(Exercise materials)

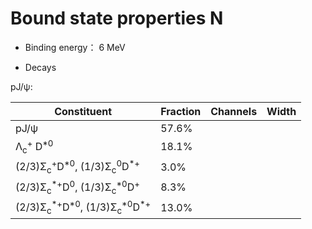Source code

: # Bound state properties N

* Binding energy： 6 MeV

* Decays

pJ/ψ:

|Constituent|Fraction|Channels|Width|
|-----------|--------|--------|-----|
|pJ/ψ|57.6%|  |  |
|Λ<sub>c</sub><sup>+</sup> D<sup>\*0</sup>|18.1%|  |  |
|(2/3)Σ<sub>c</sub><sup>+</sup>D<sup>\*0</sup>, (1/3)Σ<sub>c</sub><sup>0</sup>D<sup>\*+</sup>|3.0% |  |  | 
|(2/3)Σ<sub>c</sub><sup>\*+</sup>D<sup>0</sup>, (1/3)Σ<sub>c</sub><sup>\*0</sup>D<sup>+</sup>|8.3% |  |  |
|(2/3)Σ<sub>c</sub><sup>\*+</sup>D<sup>\*0</sup>, (1/3)Σ<sub>c</sub><sup>\*0</sup>D<sup>\*+</sup>|13.0% |  |  |
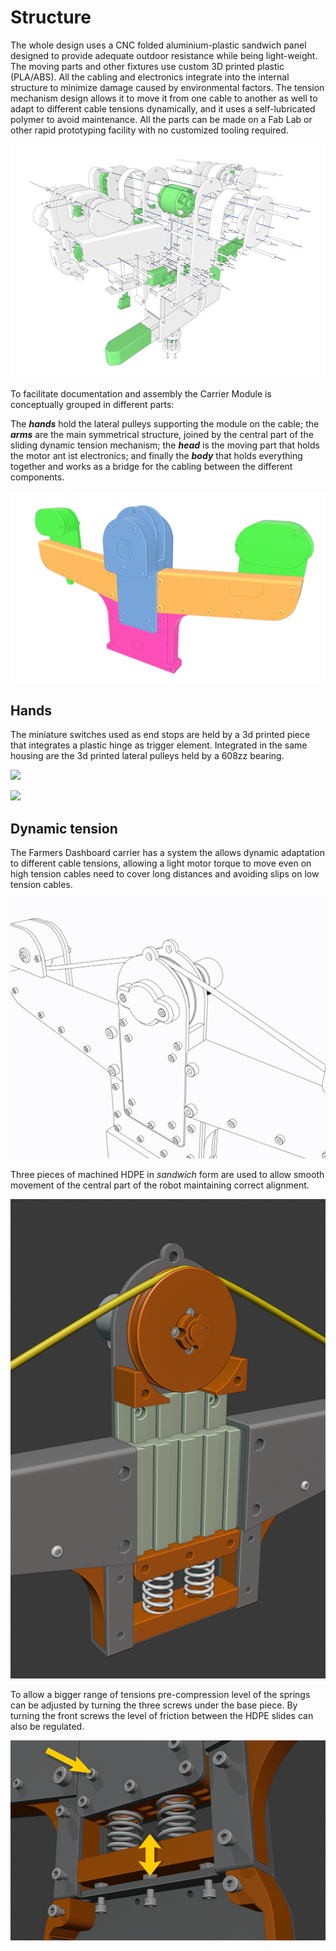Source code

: # Structure

The whole design uses a CNC folded aluminium-plastic sandwich panel designed to provide adequate outdoor resistance while being light-weight.
The moving parts and other fixtures use custom 3D printed plastic (PLA/ABS).
All the cabling and electronics integrate into the internal structure to minimize damage caused by environmental factors.
The tension mechanism design allows it to move it from one cable to another as well to adapt to different cable tensions dynamically, and it uses a self-lubricated polymer to avoid maintenance.
All the parts can be made on a Fab Lab or other rapid prototyping facility with no customized tooling required.

![](/assets/images/farmersDashboard/despiece_CARM_BATM.png)

To facilitate documentation and assembly the Carrier Module is conceptually grouped in different parts:

The **_hands_** hold the lateral pulleys supporting the module on the cable; the **_arms_** are the main symmetrical structure, joined by the central part of the sliding dynamic tension mechanism; the **_head_** is the moving part that holds the motor ant ist electronics; and finally the **_body_** that holds everything together and works as a bridge for the cabling between the different components.

![](/assets/images/farmersDashboard/CARRM_parts.png)


## Hands

The miniature switches used as end stops are held by a 3d printed piece that integrates a plastic hinge as trigger element.
Integrated in the same housing are the 3d printed lateral pulleys held by a 608zz bearing.

![](/assets/images/farmersDashboard/endstop.png)


![](/assets/images/farmersDashboard/endstop-cable.png)

## Dynamic tension

The Farmers Dashboard carrier has a system the allows dynamic adaptation to different cable tensions, allowing a light motor torque to move even on high tension cables need to cover long distances and avoiding slips on low tension cables.

![](/assets/images/farmersDashboard/tension.gif)

Three pieces of machined HDPE in _sandwich_ form are used to allow smooth movement of the central part of the robot maintaining correct alignment.

![](/assets/images/farmersDashboard/slide.png)

To allow a bigger range of tensions pre-compression level of the springs can be adjusted by turning the three screws under the base piece.
By turning the front screws the level of friction between the HDPE slides can also be regulated.

![](/assets/images/farmersDashboard/spring-tension.png)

(End Exercise materials)

■ Directions for this task: Reproduce exactly the lines of the entries above from the first through the line with "The whole design", both included; pictures should not be reproduced.

■ Finished exercise:
Source code

: # Bound state properties N

* Binding energy： 6 MeV

* Decays

pJ/ψ:

|Constituent|Fraction|Channels|Width|
|-----------|--------|--------|-----|
|pJ/ψ|57.6%|  |  |
|Λ<sub>c</sub><sup>+</sup> D<sup>\*0</sup>|18.1%|  |  |
|(2/3)Σ<sub>c</sub><sup>+</sup>D<sup>\*0</sup>, (1/3)Σ<sub>c</sub><sup>0</sup>D<sup>\*+</sup>|3.0% |  |  | 
|(2/3)Σ<sub>c</sub><sup>\*+</sup>D<sup>0</sup>, (1/3)Σ<sub>c</sub><sup>\*0</sup>D<sup>+</sup>|8.3% |  |  |
|(2/3)Σ<sub>c</sub><sup>\*+</sup>D<sup>\*0</sup>, (1/3)Σ<sub>c</sub><sup>\*0</sup>D<sup>\*+</sup>|13.0% |  |  |
Source code

: # Structure

The whole design uses a CNC folded aluminium-plastic sandwich panel designed to provide adequate outdoor resistance while being light-weight.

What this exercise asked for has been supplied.